Productivity Measurement
Change in capital-labor ratio - The productivity is also affected by the ratio of investments in capital and labour by an organization. If an organization suddenly shifts from capital intensive to labour intensive or vice versa, the productivity is bound to get affected in both the cases. Decrease in research-and-development spending Innovation is the order of the day and continual improvements both incremental as well as breakthroughs are very essential for the growth of an organization. In case of breakthroughs, there could be a small drop in the productivity initially but will soon go up beyond what it was before the breakthrough stage.
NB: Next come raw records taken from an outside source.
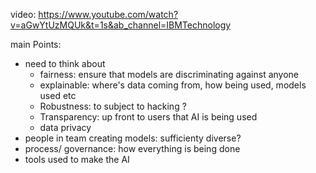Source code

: video: https://www.youtube.com/watch?v=aGwYtUzMQUk&t=1s&ab_channel=IBMTechnology


main Points:
- need to think about 
	- fairness: ensure that models are discriminating against anyone
	- explainable: where's data coming from, how being used, models used etc
	- Robustness: to subject to hacking ?
	- Transparency: up front to users that AI is being used 
	- data privacy 
- people in team creating models: sufficienty diverse?
- process/ governance: how everything is being done
- tools used to make the AI 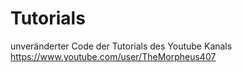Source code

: # Tutorials
unveränderter Code der Tutorials des Youtube Kanals https://www.youtube.com/user/TheMorpheus407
The breakthroughs play a major role in improving productivity and hence a decline in the number of breakthroughs or decrease in the budgets for R & D will have an adverse effect on productivity growth.
Productivity Measurement
Governmental regulation Certain increases in Governmental regulations are also cited by organizations as a cause of productivity problems. Some organizations in U.S have openly come forward against one of the recent acts Sarbanes Oxley Act.
Productivity Measurement
How do we go about Improving productivity ? Stimulate research and development - Organizations have to evolve policies and strategies for increasing research and development activities. Many organizations in India, specially in the automotive sector have setup integrated R & D centers and have allocated separate budgets for the same. Change incentives for working - The organizations should come forward with productivity linked incentive plans. Many organizations have three year agreements with their workmen and they have now adopted productivity and incentives as one of the agenda in their meetings before concluding the agreements. Employees should be paid for their output and not for the time spent by them on the job.
Productivity Measurement
Increase labor-management cooperation - Again as part of their agreements, the management and labour can explore all possible avenues and areas for co-operation and chalk out the plans for improvement in productivity. Increase employee participation - Another method of improving productivity is to increase employee participation in problem solving and making decisions. Many organizations have now adopted the Japanese techniques like Kaizen, Quality Circles etc, and have reaped enormous benefits in the form of increased productivity.
Productivity Measurement
Tighten existing controls - Another way to improve productivity is to tighten existing controls to eliminate all kinds of wastages and inefficiencies thereby increasing the individual as well as group outputs. Change government policies - The government policies can aim at reducing inflation which would facilitate long-term investments and increased budget allocations for research and development. The simplified regulations would free organizations from the extra burden of paper work which is one of the causes for limiting productivity.